The first time I saw San Francisco's fog-dampened Olympic Club was during the first day of the 1966 Open as I followed in the classic shadow of Ben Hogan, yep, right behind him and his caddie, watching one lasered shot after another.
The first time I was really aware of the golf course at Olympic was 11 years before, sitting in the stands at the minor-league ballpark in Oakland - rooting for the hometown Oaks - and listening simultaneously to the hole-by-hole reports over the PA system of Hogan's playoff with Jack Fleck.
It never went the way you hoped it would: Hogan losing to Fleck, Arnold Palmer blowing a seven-stroke lead with nine holes to go to Billy Casper in 1966, Tom Watson losing to Scott Simpson in 1987, and Payne Stewart watching his hopes and putt slip down the 18th green in 1998 as Lee Janzen prevailed.
The Olympic Club - the site of next week's U.S. Open - is known as the place great players go to lose, where slow and steady - not spectacular - has won the race.
But to me, growing up in the Bay Area, the Olympic Club was more than just a golf course, or even two golf courses. It was about an athletic powerhouse.
I loved track and field as a youngster - Cornelius Warmerdam, the first man to vault 15 feet, did it for the Olympic Club. I remember Lon Spurrier breaking the world record in the 880 . . . for the Olympic Club.
In that era, great post-college athletes had professions, and then they had athletic-club affiliations. In 1928, the Olympic Club beat Stanford, St. Mary's, Santa Clara and Rose Bowl-bound Cal in football.
Olympic Club members have competed nationally and internationally in everything from rugby to fencing.
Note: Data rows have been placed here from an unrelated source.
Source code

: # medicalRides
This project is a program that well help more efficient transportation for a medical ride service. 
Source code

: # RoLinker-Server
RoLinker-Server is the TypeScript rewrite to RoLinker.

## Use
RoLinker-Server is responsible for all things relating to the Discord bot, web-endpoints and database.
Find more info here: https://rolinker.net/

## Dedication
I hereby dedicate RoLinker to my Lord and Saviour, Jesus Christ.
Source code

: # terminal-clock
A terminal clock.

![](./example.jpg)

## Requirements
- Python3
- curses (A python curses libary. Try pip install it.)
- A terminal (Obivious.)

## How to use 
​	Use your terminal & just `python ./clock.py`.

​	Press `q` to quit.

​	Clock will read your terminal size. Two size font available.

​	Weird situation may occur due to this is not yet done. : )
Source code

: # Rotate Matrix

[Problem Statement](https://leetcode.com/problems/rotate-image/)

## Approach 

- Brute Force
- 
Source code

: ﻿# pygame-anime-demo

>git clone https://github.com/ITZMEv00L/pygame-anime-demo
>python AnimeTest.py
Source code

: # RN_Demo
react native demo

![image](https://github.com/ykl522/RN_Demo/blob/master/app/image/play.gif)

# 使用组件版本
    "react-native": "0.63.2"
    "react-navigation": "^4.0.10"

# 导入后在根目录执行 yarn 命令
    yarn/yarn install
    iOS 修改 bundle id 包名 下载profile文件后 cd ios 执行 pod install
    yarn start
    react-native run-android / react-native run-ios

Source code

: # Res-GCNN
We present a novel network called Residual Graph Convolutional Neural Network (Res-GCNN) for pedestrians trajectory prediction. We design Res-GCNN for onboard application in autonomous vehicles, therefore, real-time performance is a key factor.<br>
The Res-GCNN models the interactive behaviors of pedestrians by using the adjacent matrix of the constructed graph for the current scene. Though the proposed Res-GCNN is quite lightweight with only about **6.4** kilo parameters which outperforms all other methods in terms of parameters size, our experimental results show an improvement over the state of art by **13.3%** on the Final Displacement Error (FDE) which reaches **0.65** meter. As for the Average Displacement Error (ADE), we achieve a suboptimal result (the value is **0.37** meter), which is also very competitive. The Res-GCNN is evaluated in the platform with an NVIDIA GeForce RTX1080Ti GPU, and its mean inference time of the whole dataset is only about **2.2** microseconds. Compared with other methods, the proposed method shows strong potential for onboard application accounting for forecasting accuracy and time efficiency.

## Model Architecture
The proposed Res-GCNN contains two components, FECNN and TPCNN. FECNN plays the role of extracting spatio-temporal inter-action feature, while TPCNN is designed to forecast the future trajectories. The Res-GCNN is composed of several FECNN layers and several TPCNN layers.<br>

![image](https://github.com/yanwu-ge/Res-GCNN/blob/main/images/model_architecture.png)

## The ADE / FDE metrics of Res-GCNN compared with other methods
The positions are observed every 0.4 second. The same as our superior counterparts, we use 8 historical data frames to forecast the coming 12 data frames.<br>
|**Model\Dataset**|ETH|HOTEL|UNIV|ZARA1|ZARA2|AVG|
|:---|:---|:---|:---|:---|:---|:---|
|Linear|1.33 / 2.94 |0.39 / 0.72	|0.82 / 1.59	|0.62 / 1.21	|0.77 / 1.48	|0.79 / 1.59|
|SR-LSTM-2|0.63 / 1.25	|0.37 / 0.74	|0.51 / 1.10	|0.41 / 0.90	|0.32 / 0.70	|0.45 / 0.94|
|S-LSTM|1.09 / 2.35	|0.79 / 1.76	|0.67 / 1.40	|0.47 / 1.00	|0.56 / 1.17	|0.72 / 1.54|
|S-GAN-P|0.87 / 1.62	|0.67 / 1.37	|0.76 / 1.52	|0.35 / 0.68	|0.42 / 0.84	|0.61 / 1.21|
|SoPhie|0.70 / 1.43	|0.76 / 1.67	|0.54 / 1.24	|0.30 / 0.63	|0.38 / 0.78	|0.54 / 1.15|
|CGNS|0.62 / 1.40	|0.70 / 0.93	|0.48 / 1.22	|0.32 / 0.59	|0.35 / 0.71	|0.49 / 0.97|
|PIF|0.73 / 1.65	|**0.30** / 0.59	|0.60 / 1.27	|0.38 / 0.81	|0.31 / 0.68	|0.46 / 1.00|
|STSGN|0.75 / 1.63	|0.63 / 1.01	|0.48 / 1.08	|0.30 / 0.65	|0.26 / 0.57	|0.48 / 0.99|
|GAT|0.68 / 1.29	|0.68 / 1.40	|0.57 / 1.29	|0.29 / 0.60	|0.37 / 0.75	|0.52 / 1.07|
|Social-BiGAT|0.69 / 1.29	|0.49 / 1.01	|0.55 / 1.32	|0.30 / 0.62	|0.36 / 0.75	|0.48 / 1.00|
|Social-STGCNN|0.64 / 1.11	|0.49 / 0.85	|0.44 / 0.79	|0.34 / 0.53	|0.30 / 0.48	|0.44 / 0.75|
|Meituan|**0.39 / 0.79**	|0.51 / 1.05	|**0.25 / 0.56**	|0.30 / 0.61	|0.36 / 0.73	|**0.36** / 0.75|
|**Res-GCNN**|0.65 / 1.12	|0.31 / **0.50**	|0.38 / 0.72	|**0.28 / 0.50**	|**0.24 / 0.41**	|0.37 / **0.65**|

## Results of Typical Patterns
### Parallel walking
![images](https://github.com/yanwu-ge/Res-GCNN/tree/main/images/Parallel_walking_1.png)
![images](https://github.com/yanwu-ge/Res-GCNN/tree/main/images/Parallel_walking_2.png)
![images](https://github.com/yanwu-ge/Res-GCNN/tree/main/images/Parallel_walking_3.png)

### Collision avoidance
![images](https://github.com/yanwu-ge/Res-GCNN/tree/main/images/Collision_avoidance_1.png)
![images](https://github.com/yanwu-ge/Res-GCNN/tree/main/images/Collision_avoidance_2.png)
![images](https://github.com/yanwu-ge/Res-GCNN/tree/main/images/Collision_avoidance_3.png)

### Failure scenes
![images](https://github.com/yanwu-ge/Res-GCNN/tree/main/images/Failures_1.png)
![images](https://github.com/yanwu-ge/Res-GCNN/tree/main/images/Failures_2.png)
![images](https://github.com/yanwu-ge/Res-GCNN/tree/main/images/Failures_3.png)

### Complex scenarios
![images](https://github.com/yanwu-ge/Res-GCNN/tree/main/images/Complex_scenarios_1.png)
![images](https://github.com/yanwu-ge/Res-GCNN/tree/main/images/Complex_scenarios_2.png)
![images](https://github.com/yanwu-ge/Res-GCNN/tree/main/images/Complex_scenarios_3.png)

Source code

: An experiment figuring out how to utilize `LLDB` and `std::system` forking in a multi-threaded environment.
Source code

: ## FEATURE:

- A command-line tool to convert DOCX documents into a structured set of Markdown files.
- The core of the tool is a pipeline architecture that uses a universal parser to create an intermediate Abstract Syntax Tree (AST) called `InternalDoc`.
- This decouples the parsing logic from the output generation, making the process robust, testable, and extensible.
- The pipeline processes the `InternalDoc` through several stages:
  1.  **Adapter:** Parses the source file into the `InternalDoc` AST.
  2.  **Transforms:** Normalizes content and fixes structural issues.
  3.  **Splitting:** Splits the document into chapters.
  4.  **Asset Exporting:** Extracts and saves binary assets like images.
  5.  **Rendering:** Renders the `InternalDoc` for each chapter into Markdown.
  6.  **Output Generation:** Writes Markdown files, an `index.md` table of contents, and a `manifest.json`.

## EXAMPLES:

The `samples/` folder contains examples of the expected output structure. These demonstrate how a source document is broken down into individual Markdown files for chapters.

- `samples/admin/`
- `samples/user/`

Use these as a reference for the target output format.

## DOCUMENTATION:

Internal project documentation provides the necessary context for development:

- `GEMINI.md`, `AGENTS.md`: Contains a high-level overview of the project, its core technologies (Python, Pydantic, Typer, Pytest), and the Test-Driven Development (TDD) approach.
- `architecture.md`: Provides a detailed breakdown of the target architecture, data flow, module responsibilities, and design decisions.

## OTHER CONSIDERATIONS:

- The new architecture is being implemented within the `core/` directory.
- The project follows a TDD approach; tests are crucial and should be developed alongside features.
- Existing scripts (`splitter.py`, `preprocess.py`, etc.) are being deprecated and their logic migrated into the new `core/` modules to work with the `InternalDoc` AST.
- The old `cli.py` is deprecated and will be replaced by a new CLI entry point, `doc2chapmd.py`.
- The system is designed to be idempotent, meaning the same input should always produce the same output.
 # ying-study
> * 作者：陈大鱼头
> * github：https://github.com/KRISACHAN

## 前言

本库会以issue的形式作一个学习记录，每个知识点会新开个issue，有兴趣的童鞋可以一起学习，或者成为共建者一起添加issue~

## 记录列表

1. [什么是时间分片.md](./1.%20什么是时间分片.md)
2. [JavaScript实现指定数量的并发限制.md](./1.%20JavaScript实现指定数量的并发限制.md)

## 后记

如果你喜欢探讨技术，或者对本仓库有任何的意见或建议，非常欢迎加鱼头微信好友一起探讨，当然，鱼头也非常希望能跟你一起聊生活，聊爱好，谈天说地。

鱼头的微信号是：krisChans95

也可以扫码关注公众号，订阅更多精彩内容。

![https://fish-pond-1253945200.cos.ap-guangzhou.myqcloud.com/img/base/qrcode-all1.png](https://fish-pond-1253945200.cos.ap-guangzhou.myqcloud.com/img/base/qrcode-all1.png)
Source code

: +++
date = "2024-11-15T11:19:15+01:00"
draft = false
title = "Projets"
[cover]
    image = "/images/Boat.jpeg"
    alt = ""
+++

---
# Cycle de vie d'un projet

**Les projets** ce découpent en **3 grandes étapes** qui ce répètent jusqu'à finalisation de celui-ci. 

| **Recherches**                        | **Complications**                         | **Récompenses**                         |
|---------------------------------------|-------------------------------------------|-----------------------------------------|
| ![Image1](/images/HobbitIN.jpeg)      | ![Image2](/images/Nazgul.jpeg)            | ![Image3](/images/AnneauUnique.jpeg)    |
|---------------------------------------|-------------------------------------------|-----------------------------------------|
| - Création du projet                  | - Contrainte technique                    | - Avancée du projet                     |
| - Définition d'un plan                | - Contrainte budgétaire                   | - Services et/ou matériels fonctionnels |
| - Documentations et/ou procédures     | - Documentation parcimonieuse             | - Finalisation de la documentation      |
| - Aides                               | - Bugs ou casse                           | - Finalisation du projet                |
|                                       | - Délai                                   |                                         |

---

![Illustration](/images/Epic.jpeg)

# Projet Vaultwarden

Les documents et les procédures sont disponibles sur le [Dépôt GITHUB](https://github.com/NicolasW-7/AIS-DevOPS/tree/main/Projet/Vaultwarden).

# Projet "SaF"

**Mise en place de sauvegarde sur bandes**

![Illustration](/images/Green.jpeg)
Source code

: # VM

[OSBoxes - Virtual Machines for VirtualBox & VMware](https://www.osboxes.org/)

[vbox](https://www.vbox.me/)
Founded in 1860, the Olympic Club is the oldest sporting club in the country. It began downtown and had various locations, including one destroyed by the 1906 earthquake.
The Olympic Club is first and foremost a downtown athletic club. With 5,000 active members, the gorgeous clubhouse, designed by the architect who did San Francisco City Hall - Arthur Brown Jr. - and located near Union Square, has two swimming pools and two basketball courts along with handball and squash courts.
During the great golf explosion of the 1920s, Olympic Club built two courses out near the beach in an area that would ultimately crawl with courses - the Tillinghast-designed San Francisco Golf Club, the great muni at Harding Park, nearby Lake Merced and the not-to-far-away California Club, which was designed originally by icons Alister MacKenzie of Scotland and Arthur Vernon Macan of Ireland, and later, British Columbia.
Both the Ocean and Lake courses opened in 1924, the year the Olympic Club sent a delegation of 22 athletes - largest in the country - to the Paris Olympics. The golf courses were in an area where my grandfather sought refuge following the earthquake and fire, open dunes that are now crowded with twisted trees.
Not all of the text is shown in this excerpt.